▶ DATASET EXTRACT:
-*-*-

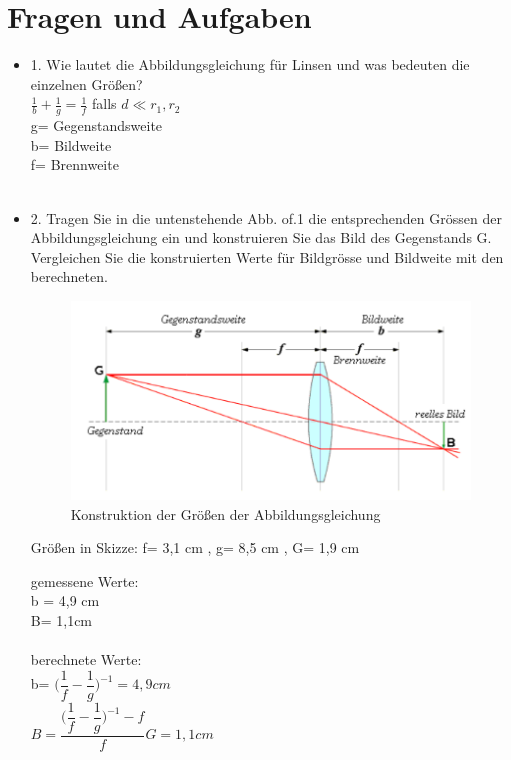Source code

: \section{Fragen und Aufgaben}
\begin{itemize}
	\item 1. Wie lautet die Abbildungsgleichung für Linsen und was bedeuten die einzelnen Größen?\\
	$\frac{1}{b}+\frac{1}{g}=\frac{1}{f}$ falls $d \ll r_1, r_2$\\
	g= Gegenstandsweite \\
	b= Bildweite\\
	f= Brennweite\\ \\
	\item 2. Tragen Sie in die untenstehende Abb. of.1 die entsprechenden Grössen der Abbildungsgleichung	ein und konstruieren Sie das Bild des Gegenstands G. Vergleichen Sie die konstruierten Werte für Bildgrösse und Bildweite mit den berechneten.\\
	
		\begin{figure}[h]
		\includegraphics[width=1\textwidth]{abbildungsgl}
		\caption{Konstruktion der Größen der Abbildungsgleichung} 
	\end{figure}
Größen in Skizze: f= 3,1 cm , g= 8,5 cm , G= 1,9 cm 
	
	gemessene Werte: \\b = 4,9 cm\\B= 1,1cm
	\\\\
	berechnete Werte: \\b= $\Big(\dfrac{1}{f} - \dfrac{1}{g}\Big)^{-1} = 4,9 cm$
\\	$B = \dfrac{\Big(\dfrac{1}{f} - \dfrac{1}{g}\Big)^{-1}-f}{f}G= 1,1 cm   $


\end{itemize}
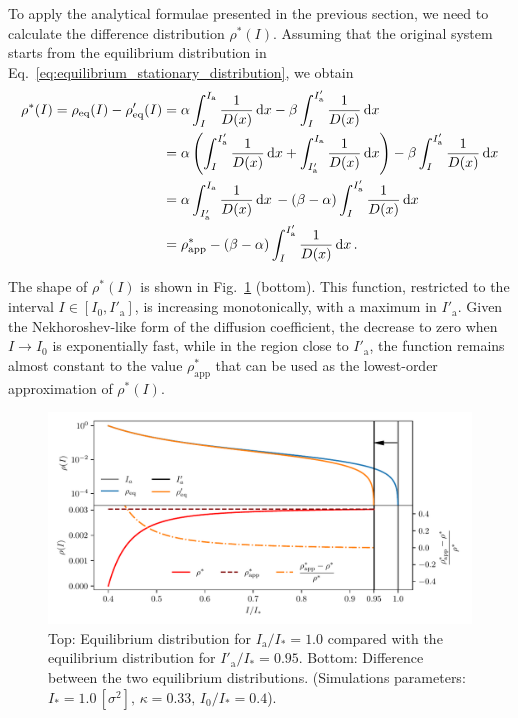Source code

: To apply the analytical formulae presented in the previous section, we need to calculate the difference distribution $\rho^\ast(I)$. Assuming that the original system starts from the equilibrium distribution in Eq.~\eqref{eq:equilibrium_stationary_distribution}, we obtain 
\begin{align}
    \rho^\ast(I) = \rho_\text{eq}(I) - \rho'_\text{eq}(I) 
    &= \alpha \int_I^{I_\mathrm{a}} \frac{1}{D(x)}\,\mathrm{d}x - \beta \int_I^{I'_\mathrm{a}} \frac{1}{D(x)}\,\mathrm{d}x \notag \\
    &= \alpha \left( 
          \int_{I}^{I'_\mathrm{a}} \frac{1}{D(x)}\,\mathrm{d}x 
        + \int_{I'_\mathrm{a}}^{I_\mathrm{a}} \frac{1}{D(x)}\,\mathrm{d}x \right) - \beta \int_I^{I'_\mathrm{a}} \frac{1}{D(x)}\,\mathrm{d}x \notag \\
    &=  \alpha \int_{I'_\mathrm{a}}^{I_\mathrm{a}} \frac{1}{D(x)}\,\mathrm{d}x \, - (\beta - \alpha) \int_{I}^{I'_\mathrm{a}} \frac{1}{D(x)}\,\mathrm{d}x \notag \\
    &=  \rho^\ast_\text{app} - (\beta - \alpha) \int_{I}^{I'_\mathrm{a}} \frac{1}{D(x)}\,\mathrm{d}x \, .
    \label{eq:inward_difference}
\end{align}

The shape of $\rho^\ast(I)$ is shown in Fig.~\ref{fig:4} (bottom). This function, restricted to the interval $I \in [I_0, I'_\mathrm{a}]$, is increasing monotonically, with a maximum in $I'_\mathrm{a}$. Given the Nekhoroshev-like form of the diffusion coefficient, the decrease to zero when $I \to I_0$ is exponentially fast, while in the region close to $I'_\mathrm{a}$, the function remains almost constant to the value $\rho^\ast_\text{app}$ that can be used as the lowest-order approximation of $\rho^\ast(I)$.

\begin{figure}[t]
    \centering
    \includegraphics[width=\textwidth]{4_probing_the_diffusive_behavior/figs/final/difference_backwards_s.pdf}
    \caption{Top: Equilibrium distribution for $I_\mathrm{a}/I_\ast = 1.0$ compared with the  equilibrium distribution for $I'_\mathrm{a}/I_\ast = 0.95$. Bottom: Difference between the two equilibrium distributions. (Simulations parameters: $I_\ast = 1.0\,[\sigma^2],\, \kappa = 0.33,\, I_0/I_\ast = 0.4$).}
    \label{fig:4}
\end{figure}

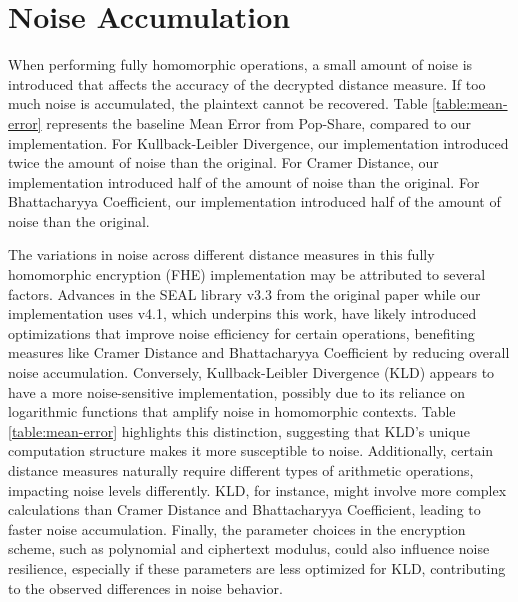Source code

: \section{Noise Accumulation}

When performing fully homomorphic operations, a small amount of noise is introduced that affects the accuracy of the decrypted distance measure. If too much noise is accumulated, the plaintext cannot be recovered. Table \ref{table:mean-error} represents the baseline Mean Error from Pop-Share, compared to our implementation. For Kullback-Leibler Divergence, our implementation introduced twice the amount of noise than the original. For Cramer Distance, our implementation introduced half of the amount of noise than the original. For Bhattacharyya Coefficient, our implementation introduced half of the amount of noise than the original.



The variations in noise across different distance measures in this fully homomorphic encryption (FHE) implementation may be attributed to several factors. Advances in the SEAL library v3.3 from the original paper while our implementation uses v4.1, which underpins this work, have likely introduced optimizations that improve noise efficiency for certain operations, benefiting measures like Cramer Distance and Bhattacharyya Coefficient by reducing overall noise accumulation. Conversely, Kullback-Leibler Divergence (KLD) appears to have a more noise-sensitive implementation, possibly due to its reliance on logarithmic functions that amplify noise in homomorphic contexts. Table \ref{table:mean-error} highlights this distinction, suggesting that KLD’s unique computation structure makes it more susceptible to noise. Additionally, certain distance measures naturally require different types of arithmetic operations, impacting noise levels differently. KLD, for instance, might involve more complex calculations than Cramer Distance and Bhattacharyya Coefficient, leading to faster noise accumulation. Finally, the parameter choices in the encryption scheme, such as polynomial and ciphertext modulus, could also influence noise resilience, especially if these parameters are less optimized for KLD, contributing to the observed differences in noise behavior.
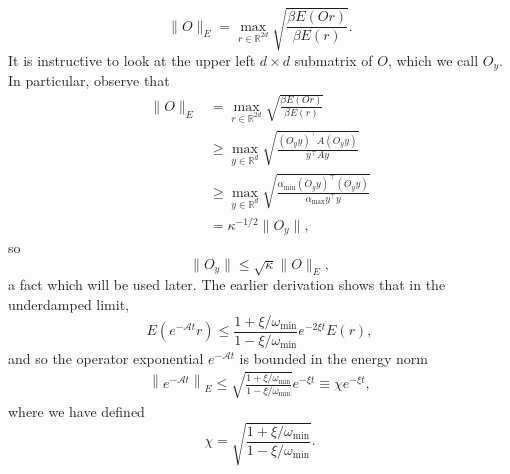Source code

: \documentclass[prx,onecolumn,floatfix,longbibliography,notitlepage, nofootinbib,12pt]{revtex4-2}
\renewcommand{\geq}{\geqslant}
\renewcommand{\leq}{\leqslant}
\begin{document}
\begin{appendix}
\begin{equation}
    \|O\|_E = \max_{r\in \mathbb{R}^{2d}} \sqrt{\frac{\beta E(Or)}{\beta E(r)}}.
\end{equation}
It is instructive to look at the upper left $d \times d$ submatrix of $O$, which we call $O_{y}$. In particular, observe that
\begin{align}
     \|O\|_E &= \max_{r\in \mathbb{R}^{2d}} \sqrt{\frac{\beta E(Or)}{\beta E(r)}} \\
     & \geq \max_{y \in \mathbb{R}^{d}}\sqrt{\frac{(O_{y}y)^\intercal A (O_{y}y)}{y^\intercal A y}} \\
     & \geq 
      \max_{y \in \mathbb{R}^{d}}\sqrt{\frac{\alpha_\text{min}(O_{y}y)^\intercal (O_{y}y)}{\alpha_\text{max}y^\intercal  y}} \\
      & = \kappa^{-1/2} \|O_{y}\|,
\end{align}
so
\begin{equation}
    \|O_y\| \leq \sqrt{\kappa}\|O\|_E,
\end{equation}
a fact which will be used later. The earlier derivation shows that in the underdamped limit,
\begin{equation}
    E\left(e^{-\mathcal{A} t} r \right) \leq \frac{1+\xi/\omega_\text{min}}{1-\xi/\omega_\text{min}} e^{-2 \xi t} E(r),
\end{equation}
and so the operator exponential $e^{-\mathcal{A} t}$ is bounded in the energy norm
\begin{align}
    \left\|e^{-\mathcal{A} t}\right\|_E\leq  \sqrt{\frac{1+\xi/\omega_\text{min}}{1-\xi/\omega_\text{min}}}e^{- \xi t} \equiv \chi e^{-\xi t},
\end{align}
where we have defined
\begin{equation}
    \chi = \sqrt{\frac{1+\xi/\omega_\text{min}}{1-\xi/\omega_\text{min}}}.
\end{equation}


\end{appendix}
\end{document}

-*-*-

▶ DIRECTIONS FOR THIS TASK: All of the material must be given again exactly, though no picture may appear in the copy.

▶ RESPONSE AREA:
Source code

: \section{Fragen und Aufgaben}
\begin{itemize}
	\item 1. Wie lautet die Abbildungsgleichung für Linsen und was bedeuten die einzelnen Größen?\\
	$\frac{1}{b}+\frac{1}{g}=\frac{1}{f}$ falls $d \ll r_1, r_2$\\
	g= Gegenstandsweite \\
	b= Bildweite\\
	f= Brennweite\\ \\
	\item 2. Tragen Sie in die untenstehende Abb. of.1 die entsprechenden Grössen der Abbildungsgleichung	ein und konstruieren Sie das Bild des Gegenstands G. Vergleichen Sie die konstruierten Werte für Bildgrösse und Bildweite mit den berechneten.\\
	
		\begin{figure}[h]
		\includegraphics[width=1\textwidth]{abbildungsgl}
		\caption{Konstruktion der Größen der Abbildungsgleichung} 
	\end{figure}
Größen in Skizze: f= 3,1 cm , g= 8,5 cm , G= 1,9 cm 
	
	gemessene Werte: \\b = 4,9 cm\\B= 1,1cm
	\\\\
	berechnete Werte: \\b= $\Big(\dfrac{1}{f} - \dfrac{1}{g}\Big)^{-1} = 4,9 cm$
\\	$B = \dfrac{\Big(\dfrac{1}{f} - \dfrac{1}{g}\Big)^{-1}-f}{f}G= 1,1 cm   $


\end{itemize}
Source code

: To apply the analytical formulae presented in the previous section, we need to calculate the difference distribution $\rho^\ast(I)$. Assuming that the original system starts from the equilibrium distribution in Eq.~\eqref{eq:equilibrium_stationary_distribution}, we obtain 
\begin{align}
    \rho^\ast(I) = \rho_\text{eq}(I) - \rho'_\text{eq}(I) 
    &= \alpha \int_I^{I_\mathrm{a}} \frac{1}{D(x)}\,\mathrm{d}x - \beta \int_I^{I'_\mathrm{a}} \frac{1}{D(x)}\,\mathrm{d}x \notag \\
    &= \alpha \left( 
          \int_{I}^{I'_\mathrm{a}} \frac{1}{D(x)}\,\mathrm{d}x 
        + \int_{I'_\mathrm{a}}^{I_\mathrm{a}} \frac{1}{D(x)}\,\mathrm{d}x \right) - \beta \int_I^{I'_\mathrm{a}} \frac{1}{D(x)}\,\mathrm{d}x \notag \\
    &=  \alpha \int_{I'_\mathrm{a}}^{I_\mathrm{a}} \frac{1}{D(x)}\,\mathrm{d}x \, - (\beta - \alpha) \int_{I}^{I'_\mathrm{a}} \frac{1}{D(x)}\,\mathrm{d}x \notag \\
    &=  \rho^\ast_\text{app} - (\beta - \alpha) \int_{I}^{I'_\mathrm{a}} \frac{1}{D(x)}\,\mathrm{d}x \, .
    \label{eq:inward_difference}
\end{align}

The shape of $\rho^\ast(I)$ is shown in Fig.~\ref{fig:4} (bottom). This function, restricted to the interval $I \in [I_0, I'_\mathrm{a}]$, is increasing monotonically, with a maximum in $I'_\mathrm{a}$. Given the Nekhoroshev-like form of the diffusion coefficient, the decrease to zero when $I \to I_0$ is exponentially fast, while in the region close to $I'_\mathrm{a}$, the function remains almost constant to the value $\rho^\ast_\text{app}$ that can be used as the lowest-order approximation of $\rho^\ast(I)$.

\begin{figure}[t]
    \centering
    \includegraphics[width=\textwidth]{4_probing_the_diffusive_behavior/figs/final/difference_backwards_s.pdf}
    \caption{Top: Equilibrium distribution for $I_\mathrm{a}/I_\ast = 1.0$ compared with the  equilibrium distribution for $I'_\mathrm{a}/I_\ast = 0.95$. Bottom: Difference between the two equilibrium distributions. (Simulations parameters: $I_\ast = 1.0\,[\sigma^2],\, \kappa = 0.33,\, I_0/I_\ast = 0.4$).}
    \label{fig:4}
\end{figure}

Source code

: \section{Noise Accumulation}

When performing fully homomorphic operations, a small amount of noise is introduced that affects the accuracy of the decrypted distance measure. If too much noise is accumulated, the plaintext cannot be recovered. Table \ref{table:mean-error} represents the baseline Mean Error from Pop-Share, compared to our implementation. For Kullback-Leibler Divergence, our implementation introduced twice the amount of noise than the original. For Cramer Distance, our implementation introduced half of the amount of noise than the original. For Bhattacharyya Coefficient, our implementation introduced half of the amount of noise than the original.



The variations in noise across different distance measures in this fully homomorphic encryption (FHE) implementation may be attributed to several factors. Advances in the SEAL library v3.3 from the original paper while our implementation uses v4.1, which underpins this work, have likely introduced optimizations that improve noise efficiency for certain operations, benefiting measures like Cramer Distance and Bhattacharyya Coefficient by reducing overall noise accumulation. Conversely, Kullback-Leibler Divergence (KLD) appears to have a more noise-sensitive implementation, possibly due to its reliance on logarithmic functions that amplify noise in homomorphic contexts. Table \ref{table:mean-error} highlights this distinction, suggesting that KLD’s unique computation structure makes it more susceptible to noise. Additionally, certain distance measures naturally require different types of arithmetic operations, impacting noise levels differently. KLD, for instance, might involve more complex calculations than Cramer Distance and Bhattacharyya Coefficient, leading to faster noise accumulation. Finally, the parameter choices in the encryption scheme, such as polynomial and ciphertext modulus, could also influence noise resilience, especially if these parameters are less optimized for KLD, contributing to the observed differences in noise behavior.
Source code

: \documentclass[prx,onecolumn,floatfix,longbibliography,notitlepage, nofootinbib,12pt]{revtex4-2}
\renewcommand{\geq}{\geqslant}
\renewcommand{\leq}{\leqslant}
\begin{document}
\begin{appendix}
\begin{equation}
    \|O\|_E = \max_{r\in \mathbb{R}^{2d}} \sqrt{\frac{\beta E(Or)}{\beta E(r)}}.
\end{equation}
It is instructive to look at the upper left $d \times d$ submatrix of $O$, which we call $O_{y}$. In particular, observe that
\begin{align}
     \|O\|_E &= \max_{r\in \mathbb{R}^{2d}} \sqrt{\frac{\beta E(Or)}{\beta E(r)}} \\
     & \geq \max_{y \in \mathbb{R}^{d}}\sqrt{\frac{(O_{y}y)^\intercal A (O_{y}y)}{y^\intercal A y}} \\
     & \geq 
      \max_{y \in \mathbb{R}^{d}}\sqrt{\frac{\alpha_\text{min}(O_{y}y)^\intercal (O_{y}y)}{\alpha_\text{max}y^\intercal  y}} \\
      & = \kappa^{-1/2} \|O_{y}\|,
\end{align}
so
\begin{equation}
    \|O_y\| \leq \sqrt{\kappa}\|O\|_E,
\end{equation}
a fact which will be used later. The earlier derivation shows that in the underdamped limit,
\begin{equation}
    E\left(e^{-\mathcal{A} t} r \right) \leq \frac{1+\xi/\omega_\text{min}}{1-\xi/\omega_\text{min}} e^{-2 \xi t} E(r),
\end{equation}
and so the operator exponential $e^{-\mathcal{A} t}$ is bounded in the energy norm
\begin{align}
    \left\|e^{-\mathcal{A} t}\right\|_E\leq  \sqrt{\frac{1+\xi/\omega_\text{min}}{1-\xi/\omega_\text{min}}}e^{- \xi t} \equiv \chi e^{-\xi t},
\end{align}
where we have defined
\begin{equation}
    \chi = \sqrt{\frac{1+\xi/\omega_\text{min}}{1-\xi/\omega_\text{min}}}.
\end{equation}


\end{appendix}
\end{document}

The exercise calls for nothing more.